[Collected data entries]
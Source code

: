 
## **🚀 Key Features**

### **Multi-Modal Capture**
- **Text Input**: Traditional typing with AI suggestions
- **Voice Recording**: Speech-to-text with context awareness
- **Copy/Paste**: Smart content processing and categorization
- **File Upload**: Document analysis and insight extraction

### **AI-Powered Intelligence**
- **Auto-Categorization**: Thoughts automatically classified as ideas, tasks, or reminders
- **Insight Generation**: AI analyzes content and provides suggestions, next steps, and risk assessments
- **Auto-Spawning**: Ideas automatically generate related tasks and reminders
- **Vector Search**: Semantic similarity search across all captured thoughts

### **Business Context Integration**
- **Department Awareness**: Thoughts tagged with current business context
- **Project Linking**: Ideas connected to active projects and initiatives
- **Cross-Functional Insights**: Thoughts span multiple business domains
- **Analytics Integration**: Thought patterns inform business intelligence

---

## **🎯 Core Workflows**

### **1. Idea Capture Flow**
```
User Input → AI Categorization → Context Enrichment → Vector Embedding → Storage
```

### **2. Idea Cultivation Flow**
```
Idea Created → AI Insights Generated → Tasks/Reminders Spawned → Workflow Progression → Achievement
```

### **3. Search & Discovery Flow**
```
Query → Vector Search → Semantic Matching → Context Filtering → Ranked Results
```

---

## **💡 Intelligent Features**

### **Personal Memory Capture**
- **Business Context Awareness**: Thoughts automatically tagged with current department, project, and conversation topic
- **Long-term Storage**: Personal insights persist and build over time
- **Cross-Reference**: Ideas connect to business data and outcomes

[Problem to solve]
Only this range is to be output: the line that contains "## **💡 Intelligent Features**" through the last line of the records above, both inclusive.

[Result]
## **💡 Intelligent Features**

### **Personal Memory Capture**
- **Business Context Awareness**: Thoughts automatically tagged with current department, project, and conversation topic
- **Long-term Storage**: Personal insights persist and build over time
- **Cross-Reference**: Ideas connect to business data and outcomes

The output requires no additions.